Although the impact of 68-Ga sstr PET/CT on the clinical management of NET patients is well known [25, 26], the potential role of [18F]FDG PET/CT in this particular clinical scenario is not well established. Conversely, to the results of the present study, Panagiotidis et al. [27] reported that [18F]FDG PET/CT has no clinical impact on G1 NETs and only a moderate impact on the management of G2 NETs.

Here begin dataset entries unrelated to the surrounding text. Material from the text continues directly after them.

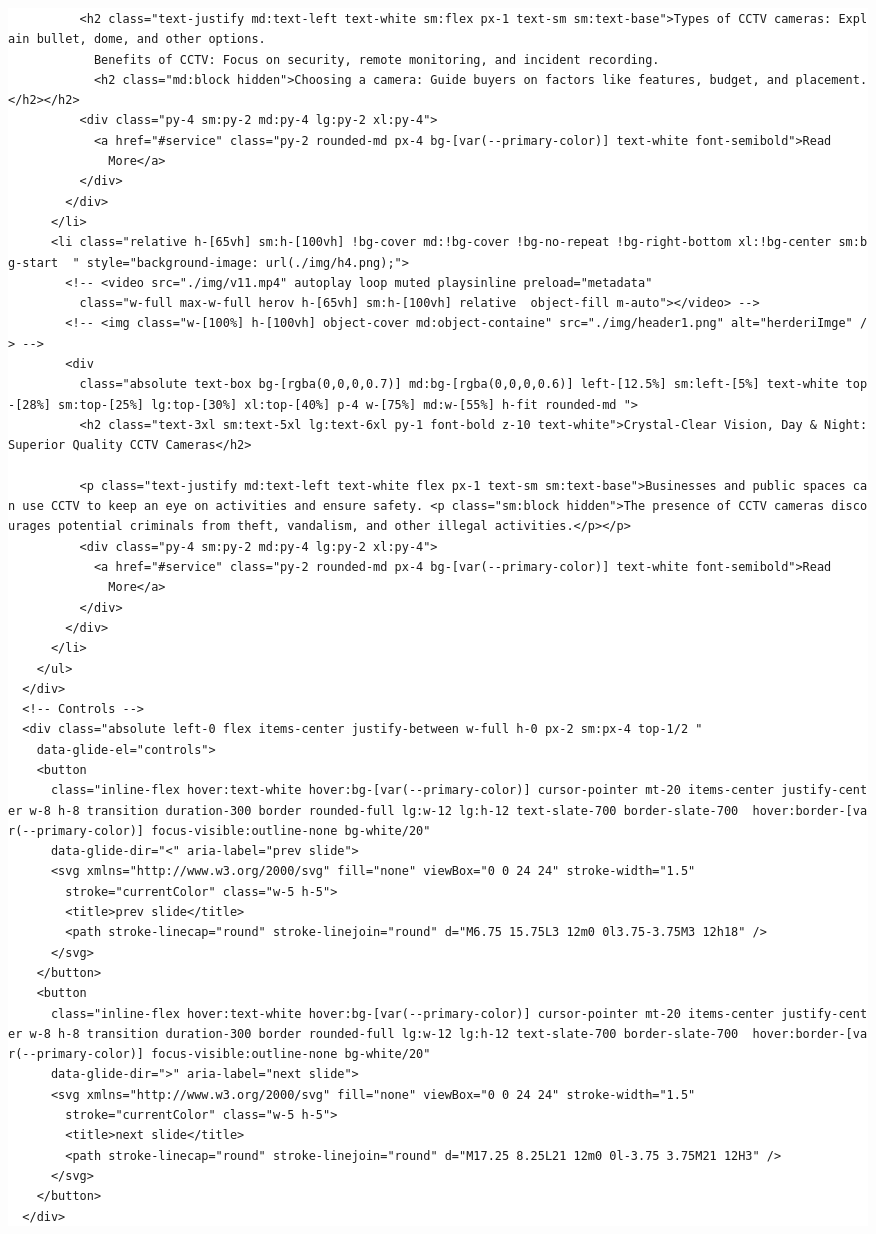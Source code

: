               <h2 class="text-justify md:text-left text-white sm:flex px-1 text-sm sm:text-base">Types of CCTV cameras: Explain bullet, dome, and other options.
                Benefits of CCTV: Focus on security, remote monitoring, and incident recording.
                <h2 class="md:block hidden">Choosing a camera: Guide buyers on factors like features, budget, and placement.</h2></h2>
              <div class="py-4 sm:py-2 md:py-4 lg:py-2 xl:py-4">
                <a href="#service" class="py-2 rounded-md px-4 bg-[var(--primary-color)] text-white font-semibold">Read
                  More</a>
              </div>
            </div>
          </li>
          <li class="relative h-[65vh] sm:h-[100vh] !bg-cover md:!bg-cover !bg-no-repeat !bg-right-bottom xl:!bg-center sm:bg-start  " style="background-image: url(./img/h4.png);">
            <!-- <video src="./img/v11.mp4" autoplay loop muted playsinline preload="metadata"
              class="w-full max-w-full herov h-[65vh] sm:h-[100vh] relative  object-fill m-auto"></video> -->
            <!-- <img class="w-[100%] h-[100vh] object-cover md:object-containe" src="./img/header1.png" alt="herderiImge" /> -->
            <div
              class="absolute text-box bg-[rgba(0,0,0,0.7)] md:bg-[rgba(0,0,0,0.6)] left-[12.5%] sm:left-[5%] text-white top-[28%] sm:top-[25%] lg:top-[30%] xl:top-[40%] p-4 w-[75%] md:w-[55%] h-fit rounded-md ">
              <h2 class="text-3xl sm:text-5xl lg:text-6xl py-1 font-bold z-10 text-white">Crystal-Clear Vision, Day & Night: Superior Quality CCTV Cameras</h2>

              <p class="text-justify md:text-left text-white flex px-1 text-sm sm:text-base">Businesses and public spaces can use CCTV to keep an eye on activities and ensure safety. <p class="sm:block hidden">The presence of CCTV cameras discourages potential criminals from theft, vandalism, and other illegal activities.</p></p>
              <div class="py-4 sm:py-2 md:py-4 lg:py-2 xl:py-4">
                <a href="#service" class="py-2 rounded-md px-4 bg-[var(--primary-color)] text-white font-semibold">Read
                  More</a>
              </div>
            </div>
          </li>
        </ul>
      </div>
      <!-- Controls -->
      <div class="absolute left-0 flex items-center justify-between w-full h-0 px-2 sm:px-4 top-1/2 "
        data-glide-el="controls">
        <button
          class="inline-flex hover:text-white hover:bg-[var(--primary-color)] cursor-pointer mt-20 items-center justify-center w-8 h-8 transition duration-300 border rounded-full lg:w-12 lg:h-12 text-slate-700 border-slate-700  hover:border-[var(--primary-color)] focus-visible:outline-none bg-white/20"
          data-glide-dir="<" aria-label="prev slide">
          <svg xmlns="http://www.w3.org/2000/svg" fill="none" viewBox="0 0 24 24" stroke-width="1.5"
            stroke="currentColor" class="w-5 h-5">
            <title>prev slide</title>
            <path stroke-linecap="round" stroke-linejoin="round" d="M6.75 15.75L3 12m0 0l3.75-3.75M3 12h18" />
          </svg>
        </button>
        <button
          class="inline-flex hover:text-white hover:bg-[var(--primary-color)] cursor-pointer mt-20 items-center justify-center w-8 h-8 transition duration-300 border rounded-full lg:w-12 lg:h-12 text-slate-700 border-slate-700  hover:border-[var(--primary-color)] focus-visible:outline-none bg-white/20"
          data-glide-dir=">" aria-label="next slide">
          <svg xmlns="http://www.w3.org/2000/svg" fill="none" viewBox="0 0 24 24" stroke-width="1.5"
            stroke="currentColor" class="w-5 h-5">
            <title>next slide</title>
            <path stroke-linecap="round" stroke-linejoin="round" d="M17.25 8.25L21 12m0 0l-3.75 3.75M21 12H3" />
          </svg>
        </button>
      </div>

In fact, in that study, the clinical management was changed based on [18F]FDG PET/CT in only 1 out of 36 G1 NET patients; however, when considering the role of [18F]FDG PET/CT alone or combined with 68-Ga sstr PET/CT, the clinical management was modified in 11 out of 36 patients (30.5%), suggesting that [18F]FDG PET/CT might play a role in making decisions, although 68-Ga sstr PET/CT remains predominant [28]. However, a direct comparison with that study is not feasible, owing to the differences concerning the study endpoints and the population enrolled (in that study, mixed primary tumors often with recurrent disease were included).

Although the current guidelines [29] recommend [18F]FDG PET/CT examination only for G3 NENs, the present study suggests that [18F]FDG PET/CT may also have a role in the management of low-grade G1 NETs. In general, since [18F]FDG PET/CT positivity usually correlates with poor clinical outcome [11, 24], a negative finding may help clinicians choose less aggressive therapeutic approaches, whereas more aggressive management could be advised in [18F]FDG PET/CT-positive patients, irrespective of the tumor grading. This figure is also confirmed by the present study, which reports a significantly poorer PFS in [18F]FDG PET/CT-positive patients than in [18F]FDG PET/CT-negative patients, particularly in those with tumors of pancreatic origin. This figure confirms what is already known about the more aggressive behavior of NETs with a pancreatic origin, compared with GI primaries [30, 31].

Although tumor grade remains the most powerful prognostic factor in NENs [2, 32, 33], it has the limitation of being obtained by random biopsy, potentially reflecting only a limited part of the tumor. Performing [18F]FDG PET/CT may help to overcome this potential limitation by providing complementary information regarding the metabolic activity of the whole disease.

Based on the major findings of the present study, we suggest that [18F]FDG PET/CT may be considered in the work-up of G1 GEP-NETs, particularly for those with a pancreatic origin, owing to the possibility of obtaining a positive finding, which might be helpful for patient clinical management and to predict clinical outcome. Compared with the existing data, this study provides additional knowledge concerning the potential role of [18F]FDG PET/CT in low-grade G1 GEP-NETs [34]. However, we are aware that this study has major limitations due to its retrospective design and the relatively low number of patients included, which are intrinsic weaknesses of most studies including NENs related to the rarity of this disease. Additional limitations are the time frame during which [18F]FDG PET/CT was performed (median of 5 months from histological diagnosis) and the absence of a standardized protocol suggesting how to select patients in whom this examination was performed since this was based on MDT choice in each given patient.

Conclusion

Although [18F]FDG PET/CT has an emerging role in defining tumor aggressiveness and predicting clinical outcome in high-grade NENs, its role in well-differentiated G1 NETs is not well established. The present study shows that despite having extremely low proliferative activity, approximately half of GEP-NETs G1 show a positive finding at [18F]FDG PET/CT, which correlates with a poor patient clinical outcome, particularly in those with tumors of pancreatic origin. After performing [18F]FDG PET/CT, changes in clinical management were made in a significant proportion of patients. These data are in favor of a more “open” attitude toward the potential use of [18F]FDG PET/CT in the diagnostic work-up of G1 GEP-NETs, which may be useful to select patients at higher risk for unfavorable disease courses.